Power-Scavenging Batteries
Posted by Big Gav in ambient energy, batteries, piezoelectricity
Technology Review has a look at small scale devices harnessing ambient energy from their environment - Power-Scavenging Batteries.
MicroGen Systems, a startup based in Ithaca, New York, is developing energy-harvesting chips designed to power wireless sensors like those used to monitor tire pressure and environmental conditions. The chips convert the energy from environmental vibrations into electricity that's then used to charge a small battery. The chips could eliminate the need to replace batteries in these devices, which today requires a trip to a mechanic or, for networks of sensors that are widely distributed, a lot of legwork.
The core of MicroGen's chips is a one-centimeter-squared array of tiny silicon cantilevers that oscillate when the chip is jostled. At the base of the cantilevers is a bit of piezoelectric material: when it's strained by vibrations, it produces an electrical potential that can be used to generate electrical current. The cantilever array is mounted on top of a postage-stamp-sized, thin-film battery that stores the energy it generates. The current passes from the piezoelectric array through an electrical device that converts the current to a form compatible with the battery. When the chip is shaken by, say, the vibrations of a rotating tire, it can produce about 200 microwatts of power.

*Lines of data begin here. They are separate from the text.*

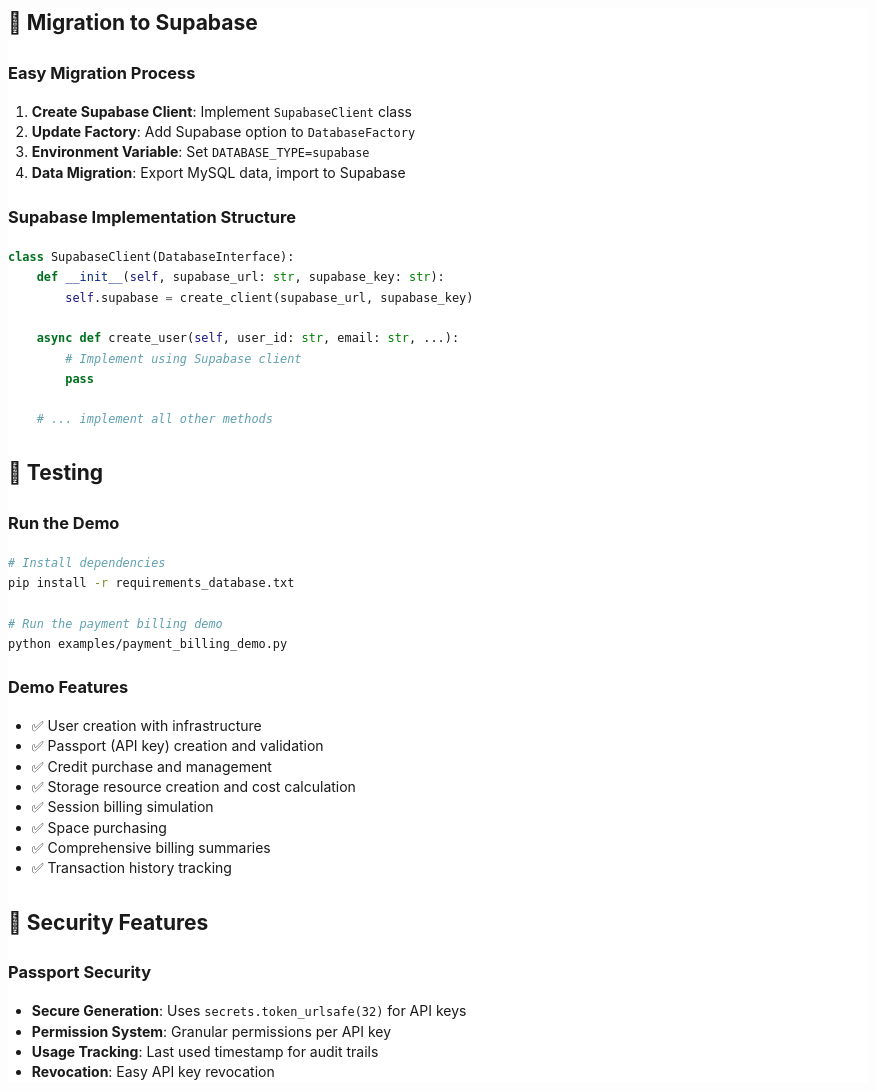 ## 🔄 **Migration to Supabase**

### **Easy Migration Process**
1. **Create Supabase Client**: Implement `SupabaseClient` class
2. **Update Factory**: Add Supabase option to `DatabaseFactory`
3. **Environment Variable**: Set `DATABASE_TYPE=supabase`
4. **Data Migration**: Export MySQL data, import to Supabase

### **Supabase Implementation Structure**
```python
class SupabaseClient(DatabaseInterface):
    def __init__(self, supabase_url: str, supabase_key: str):
        self.supabase = create_client(supabase_url, supabase_key)
    
    async def create_user(self, user_id: str, email: str, ...):
        # Implement using Supabase client
        pass
    
    # ... implement all other methods
```

## 🧪 **Testing**

### **Run the Demo**
```bash
# Install dependencies
pip install -r requirements_database.txt

# Run the payment billing demo
python examples/payment_billing_demo.py
```

### **Demo Features**
- ✅ User creation with infrastructure
- ✅ Passport (API key) creation and validation
- ✅ Credit purchase and management
- ✅ Storage resource creation and cost calculation
- ✅ Session billing simulation
- ✅ Space purchasing
- ✅ Comprehensive billing summaries
- ✅ Transaction history tracking

## 🔐 **Security Features**

### **Passport Security**
- **Secure Generation**: Uses `secrets.token_urlsafe(32)` for API keys
- **Permission System**: Granular permissions per API key
- **Usage Tracking**: Last used timestamp for audit trails
- **Revocation**: Easy API key revocation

"If you can get it down to a small size, 200 microwatts is potentially quite useful," says David Culler, chair of computer science at the University of California, Berkeley, and a pioneer in developing wireless sensor networks for environmental monitoring and other applications. However, he notes, engineers are developing "zillions of harvesters" that produce energy from light, heat, radio-frequency waves, or vibration, and convert it into electrical energy that can be used right away or stored on a battery. Culler believes solar power is the technology to beat for most wireless-sensor applications.